[Instructions to follow] From the first line of the data below through the line bearing "Decidimos publicar no", reproduce each line exactly; do not include pictures.

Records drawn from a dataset
┄┄┄┄┄┄┄┄┄┄┄┄┄┄┄┄┄┄┄┄

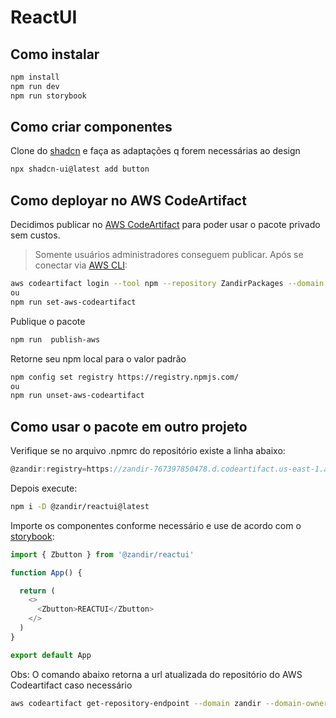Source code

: # ReactUI

## Como instalar

``` bash
npm install
npm run dev
npm run storybook
```

## Como criar componentes

Clone do [shadcn](https://ui.shadcn.com/docs/components) e faça as adaptações q forem necessárias ao design

```bash
npx shadcn-ui@latest add button
```

## Como deployar no AWS CodeArtifact

Decidimos publicar no [AWS CodeArtifact](https://us-east-1.console.aws.amazon.com/codesuite/codeartifact/d/767397850478/zandir/r/ZandirPackages?region=us-east-1&packages-meta=eyJmIjp7fSwicyI6e30sIm4iOjIwLCJpIjowfQ) para poder usar o pacote privado sem custos.

> Somente usuários administradores conseguem publicar. Após se conectar via [AWS CLI](https://docs.aws.amazon.com/pt_br/cli/latest/userguide/getting-started-install.html):

```bash
aws codeartifact login --tool npm --repository ZandirPackages --domain zandir --domain-owner <767397850478> --region us-east-1
ou
npm run set-aws-codeartifact
```

Publique o pacote

```bash
npm run  publish-aws
```

Retorne seu npm local para o valor padrão

```bash
npm config set registry https://registry.npmjs.com/
ou
npm run unset-aws-codeartifact
```

## Como usar o pacote em outro projeto

Verifique se no arquivo .npmrc do repositório existe a linha abaixo:

```js
@zandir:registry=https://zandir-767397850478.d.codeartifact.us-east-1.amazonaws.com/npm/ZandirPackages/
```

Depois execute:

```bash
npm i -D @zandir/reactui@latest
```

Importe os componentes conforme necessário e use de acordo com o [storybook](http://rootds.qa.s3-website-us-east-1.amazonaws.com):

```js
import { Zbutton } from '@zandir/reactui'

function App() {

  return (
    <>
      <Zbutton>REACTUI</Zbutton>
    </>
  )
}

export default App
```

Obs: O comando abaixo retorna a url atualizada do repositório do AWS Codeartifact caso necessário

```bash
aws codeartifact get-repository-endpoint --domain zandir --domain-owner 767397850478 --repository ZandirPackages --format npm
```

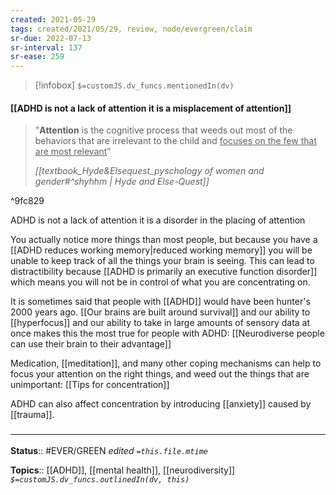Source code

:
 ```yaml
---
created: 2021-05-29
tags: created/2021/05/29, review, node/evergreen/claim
sr-due: 2022-07-13
sr-interval: 137
sr-ease: 259
---
```

> [!infobox]
`$=customJS.dv_funcs.mentionedIn(dv)`

#### [[ADHD is not a lack of attention it is a misplacement of attention]] 

> "**Attention** is the cognitive process that weeds out most of the behaviors that are irrelevant to the child and <u>focuses on the few that are most relevant</u>" 
> 
> <cite> [[textbook_Hyde&Elsequest_pyschology of women and gender#^shyhhm | Hyde and Else-Quest]] </cite> 

^9fc829

ADHD is not a lack of attention it is a disorder in the placing of attention

You actually notice more things than most people, but because you have a [[ADHD reduces working memory|reduced working memory]] you will be unable to keep track of all the things your brain is seeing.
This can lead to distractibility because [[ADHD is primarily an executive function disorder]] which means you will not be in control of what you are concentrating on. 

It is sometimes said that people with [[ADHD]] would have been hunter's 2000 years ago. [[Our brains are built around survival]] and our ability to [[hyperfocus]] and our ability to take in large amounts of sensory data at once makes this the most true for people with ADHD: [[Neurodiverse people can use their brain to their advantage]]

Medication, [[meditation]], and many other coping mechanisms can help to focus your attention on the right things, and weed out the things that are unimportant: [[Tips for concentration]]

ADHD can also affect concentration by introducing [[anxiety]] caused by [[trauma]].


### <hr class="footnote"/>

**Status**:: #EVER/GREEN 
*edited `=this.file.mtime`*

**Topics**:: [[ADHD]], [[mental health]], [[neurodiversity]]
*`$=customJS.dv_funcs.outlinedIn(dv, this)`*

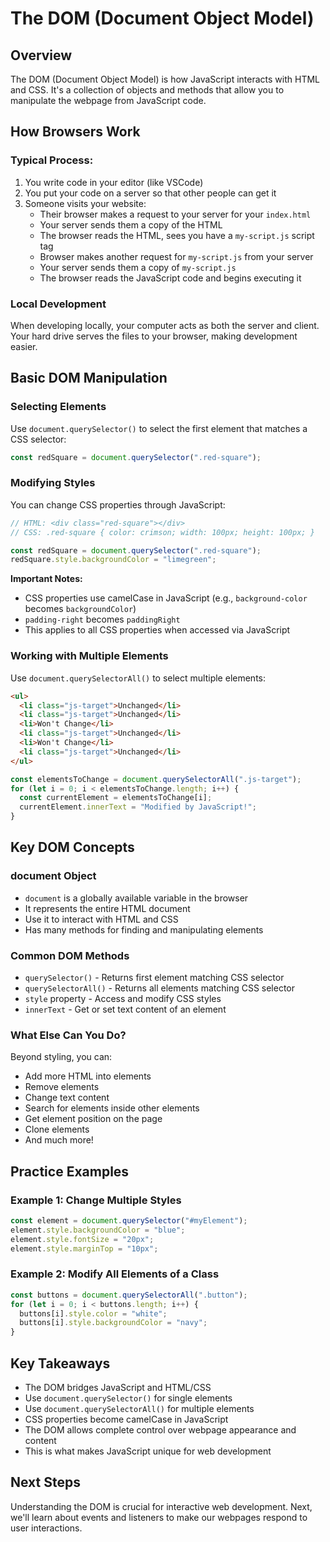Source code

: # The DOM (Document Object Model)

## Overview

The DOM (Document Object Model) is how JavaScript interacts with HTML and CSS. It's a collection of objects and methods that allow you to manipulate the webpage from JavaScript code.

## How Browsers Work

### Typical Process:

1. You write code in your editor (like VSCode)
2. You put your code on a server so that other people can get it
3. Someone visits your website:
   - Their browser makes a request to your server for your `index.html`
   - Your server sends them a copy of the HTML
   - The browser reads the HTML, sees you have a `my-script.js` script tag
   - Browser makes another request for `my-script.js` from your server
   - Your server sends them a copy of `my-script.js`
   - The browser reads the JavaScript code and begins executing it

### Local Development

When developing locally, your computer acts as both the server and client. Your hard drive serves the files to your browser, making development easier.

## Basic DOM Manipulation

### Selecting Elements

Use `document.querySelector()` to select the first element that matches a CSS selector:

```javascript
const redSquare = document.querySelector(".red-square");
```

### Modifying Styles

You can change CSS properties through JavaScript:

```javascript
// HTML: <div class="red-square"></div>
// CSS: .red-square { color: crimson; width: 100px; height: 100px; }

const redSquare = document.querySelector(".red-square");
redSquare.style.backgroundColor = "limegreen";
```

**Important Notes:**

- CSS properties use camelCase in JavaScript (e.g., `background-color` becomes `backgroundColor`)
- `padding-right` becomes `paddingRight`
- This applies to all CSS properties when accessed via JavaScript

### Working with Multiple Elements

Use `document.querySelectorAll()` to select multiple elements:

```html
<ul>
  <li class="js-target">Unchanged</li>
  <li class="js-target">Unchanged</li>
  <li>Won't Change</li>
  <li class="js-target">Unchanged</li>
  <li>Won't Change</li>
  <li class="js-target">Unchanged</li>
</ul>
```

```javascript
const elementsToChange = document.querySelectorAll(".js-target");
for (let i = 0; i < elementsToChange.length; i++) {
  const currentElement = elementsToChange[i];
  currentElement.innerText = "Modified by JavaScript!";
}
```

## Key DOM Concepts

### document Object

- `document` is a globally available variable in the browser
- It represents the entire HTML document
- Use it to interact with HTML and CSS
- Has many methods for finding and manipulating elements

### Common DOM Methods

- `querySelector()` - Returns first element matching CSS selector
- `querySelectorAll()` - Returns all elements matching CSS selector
- `style` property - Access and modify CSS styles
- `innerText` - Get or set text content of an element

### What Else Can You Do?

Beyond styling, you can:

- Add more HTML into elements
- Remove elements
- Change text content
- Search for elements inside other elements
- Get element position on the page
- Clone elements
- And much more!

## Practice Examples

### Example 1: Change Multiple Styles

```javascript
const element = document.querySelector("#myElement");
element.style.backgroundColor = "blue";
element.style.fontSize = "20px";
element.style.marginTop = "10px";
```

### Example 2: Modify All Elements of a Class

```javascript
const buttons = document.querySelectorAll(".button");
for (let i = 0; i < buttons.length; i++) {
  buttons[i].style.color = "white";
  buttons[i].style.backgroundColor = "navy";
}
```

## Key Takeaways

- The DOM bridges JavaScript and HTML/CSS
- Use `document.querySelector()` for single elements
- Use `document.querySelectorAll()` for multiple elements
- CSS properties become camelCase in JavaScript
- The DOM allows complete control over webpage appearance and content
- This is what makes JavaScript unique for web development

## Next Steps

Understanding the DOM is crucial for interactive web development. Next, we'll learn about events and listeners to make our webpages respond to user interactions.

┄┄┄┄┄┄┄┄┄┄┄┄┄┄┄┄┄┄┄┄

[Output of the exercise]
Source code

: # ReactUI

## Como instalar

``` bash
npm install
npm run dev
npm run storybook
```

## Como criar componentes

Clone do [shadcn](https://ui.shadcn.com/docs/components) e faça as adaptações q forem necessárias ao design

```bash
npx shadcn-ui@latest add button
```

## Como deployar no AWS CodeArtifact

Decidimos publicar no [AWS CodeArtifact](https://us-east-1.console.aws.amazon.com/codesuite/codeartifact/d/767397850478/zandir/r/ZandirPackages?region=us-east-1&packages-meta=eyJmIjp7fSwicyI6e30sIm4iOjIwLCJpIjowfQ) para poder usar o pacote privado sem custos.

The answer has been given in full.